A pang of hurt replaced Eletha’s feelings of pride, thinking about how many of her brothers and sisters were felled so soon after being born again as the humans plunged into their forests looking for revenge.
She felt the Vanir hum through her mind, lessening the ache Eletha felt when she thought about her dead brethren, of how few their numbers were. It didn’t matter that Bonnalurie assured them their numbers would swell once more with Tallis’s return, that she would bring elves from sunny Theda and remote Arcadia to help turn back the vengeful humans and stop the dark tide that, even now, beat against Selkirk’s shores. But nothing could assure Eletha enough to bring her the peace Bonnalurie said she must achieve if she hoped to prosper in their Sisterhood.
Eletha bit her lip again, trying to focus on Tallis and what that impossible creature was able to do. She could have devoured the world as easily as a hard boiled quail egg. Instead, she’d traveled to Theda where she freed Mazara’s elves from being experimented on by the foul unguerea—no, it was unfair of her to use that word for humans when her people had once been the real Hollow Ones for centuries. Then Tallis went to Arcadia where she stopped the Gayaer before he could fully twist her brothers and sisters. Eletha wished that freeing them hadn’t turned the beast’s attention toward Selkirk.
The fog continued to thicken around Eletha as she sat at the base of the Vanir thinking and listening to the muted sounds of the forest around her. The crack of a deer treading over the nearly frozen ground, the rustle of dead leaves as game birds fled from a pine marten, the gurgle of the Relmir River as it became clogged with debris, the low murmur of humans speaking—
What? Unguerea, here?
Eletha crouched low to the ground and closed her eyes, shifting through the images of the nearby animals connected to the Vanir for any glimpse of the humans. Any animals that had been near the group had fled before they were discovered, before they’d even spotted the unguerea.

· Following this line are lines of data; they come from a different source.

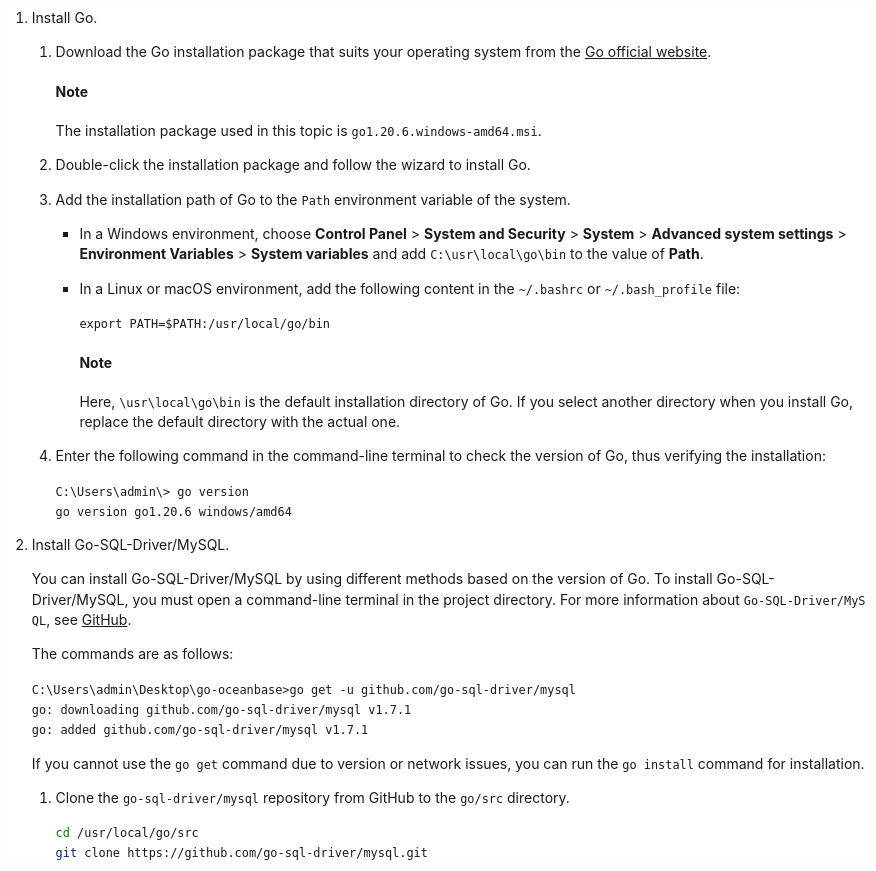 1. Install Go.

   1. Download the Go installation package that suits your operating system from the [Go official website](https://golang.org/dl/).

        <main id="notice" type='explain'>
         <h4>Note</h4>
         <p>The installation package used in this topic is <code>go1.20.6.windows-amd64.msi</code>. </p>
        </main>

   2. Double-click the installation package and follow the wizard to install Go.

   3. Add the installation path of Go to the `Path` environment variable of the system.
      * In a Windows environment, choose **Control Panel** > **System and Security** > **System** > **Advanced system settings** > **Environment Variables** > **System variables** and add `C:\usr\local\go\bin` to the value of **Path**.
      * In a Linux or macOS environment, add the following content in the `~/.bashrc` or `~/.bash_profile` file:

         ```shell
         export PATH=$PATH:/usr/local/go/bin
         ```

        <main id="notice" type='explain'>
         <h4>Note</h4>
         <p>Here, <code>\usr\local\go\bin</code> is the default installation directory of Go. If you select another directory when you install Go, replace the default directory with the actual one. </p>
        </main>

   4. Enter the following command in the command-line terminal to check the version of Go, thus verifying the installation:

      ```shell
      C:\Users\admin\> go version
      go version go1.20.6 windows/amd64
      ```

2. Install Go-SQL-Driver/MySQL.

   You can install Go-SQL-Driver/MySQL by using different methods based on the version of Go. To install Go-SQL-Driver/MySQL, you must open a command-line terminal in the project directory. For more information about `Go-SQL-Driver/MySQL`, see [GitHub](https://github.com/go-sql-driver/mysql).

   The commands are as follows:

   ```shell
   C:\Users\admin\Desktop\go-oceanbase>go get -u github.com/go-sql-driver/mysql
   go: downloading github.com/go-sql-driver/mysql v1.7.1
   go: added github.com/go-sql-driver/mysql v1.7.1
   ```

   If you cannot use the `go get` command due to version or network issues, you can run the `go install` command for installation.

   1. Clone the `go-sql-driver/mysql` repository from GitHub to the `go/src` directory.

      ```bash
      cd /usr/local/go/src   
      git clone https://github.com/go-sql-driver/mysql.git
      ```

Eletha knew she should flee, that she should run back to Bonnalurie and their stronghold in the heart of the Guldar Forest. It was not all that far away, and yet Eletha did not move.
Whomever these humans were, they were too close to their home. No other unguerea had ever come this close before, their nervousness about going into the heart of the forest still stalling them despite knowing the monsters they once feared were no longer there. Eletha allowed the Vanir to give her courage as she tugged her ceremonial dagger free and crept to where she believed the humans to be.
Eletha was no warrior; she did not know how to fight. At least, she didn’t know how to fight properly. She knew she’d killed people while under the Foul One’s curse, but she didn’t think that was the same thing. Surely, there were better ways to fight than ripping your foe’s throat out with your teeth.
Eletha swallowed the rancid thought back down and plunged ahead.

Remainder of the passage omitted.